━━━━━ The data ━━━━━

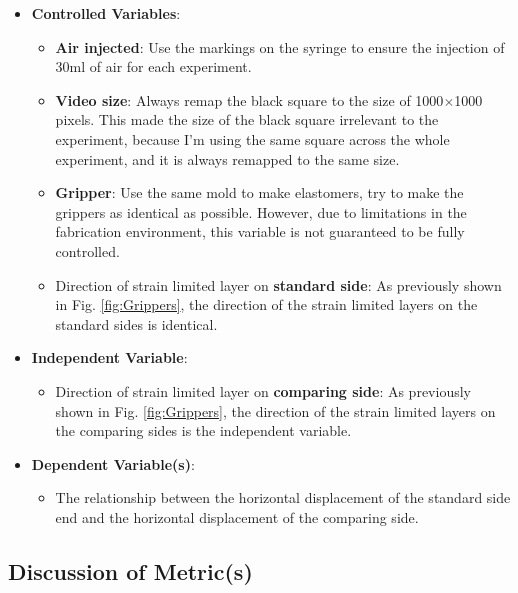 \documentclass[conference]{IEEEtran}
\begin{document}
\begin{itemize}
    \item \textbf{Controlled Variables}: %
    \begin{itemize}
        \item \textbf{Air injected}: Use the markings on the syringe to ensure the injection of 30ml of air for each experiment.
        \item \textbf{Video size}: Always remap the black square to the size of 1000$\times$1000 pixels. This made the size of the black square irrelevant to the experiment, because I'm using the same square across the whole experiment, and it is always remapped to the same size.
        \item \textbf{Gripper}: Use the same mold to make elastomers, try to make the grippers as identical as possible. However, due to limitations in the fabrication environment, this variable is not guaranteed to be fully controlled.
        \item Direction of strain limited layer on \textbf{standard side}:  As previously shown in Fig. \ref{fig:Grippers}, the direction of the strain limited layers on the standard sides is identical.
    \end{itemize}
    \item \textbf{Independent Variable}: 
        \begin{itemize}
            \item Direction of strain limited layer on \textbf{comparing side}: As previously shown in Fig. \ref{fig:Grippers}, the direction of the strain limited layers on the comparing sides is the independent variable. 
        \end{itemize}
    \item \textbf{Dependent Variable(s)}: 
         \begin{itemize}
             \item The relationship between the horizontal displacement of the standard side end and the horizontal displacement of the comparing side.
         \end{itemize}
\end{itemize}

\subsection{Discussion of Metric(s)}

\end{document}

━━━━━

== Your goal ==
Set down the records precisely as they appear. Any picture stays out.

== Exercise response ==
 \documentclass[conference]{IEEEtran}
\begin{document}
\begin{itemize}
    \item \textbf{Controlled Variables}: %
    \begin{itemize}
        \item \textbf{Air injected}: Use the markings on the syringe to ensure the injection of 30ml of air for each experiment.
        \item \textbf{Video size}: Always remap the black square to the size of 1000$\times$1000 pixels. This made the size of the black square irrelevant to the experiment, because I'm using the same square across the whole experiment, and it is always remapped to the same size.
        \item \textbf{Gripper}: Use the same mold to make elastomers, try to make the grippers as identical as possible. However, due to limitations in the fabrication environment, this variable is not guaranteed to be fully controlled.
        \item Direction of strain limited layer on \textbf{standard side}:  As previously shown in Fig. \ref{fig:Grippers}, the direction of the strain limited layers on the standard sides is identical.
    \end{itemize}
    \item \textbf{Independent Variable}: 
        \begin{itemize}
            \item Direction of strain limited layer on \textbf{comparing side}: As previously shown in Fig. \ref{fig:Grippers}, the direction of the strain limited layers on the comparing sides is the independent variable. 
        \end{itemize}
    \item \textbf{Dependent Variable(s)}: 
         \begin{itemize}
             \item The relationship between the horizontal displacement of the standard side end and the horizontal displacement of the comparing side.
         \end{itemize}
\end{itemize}

\subsection{Discussion of Metric(s)}

\end{document}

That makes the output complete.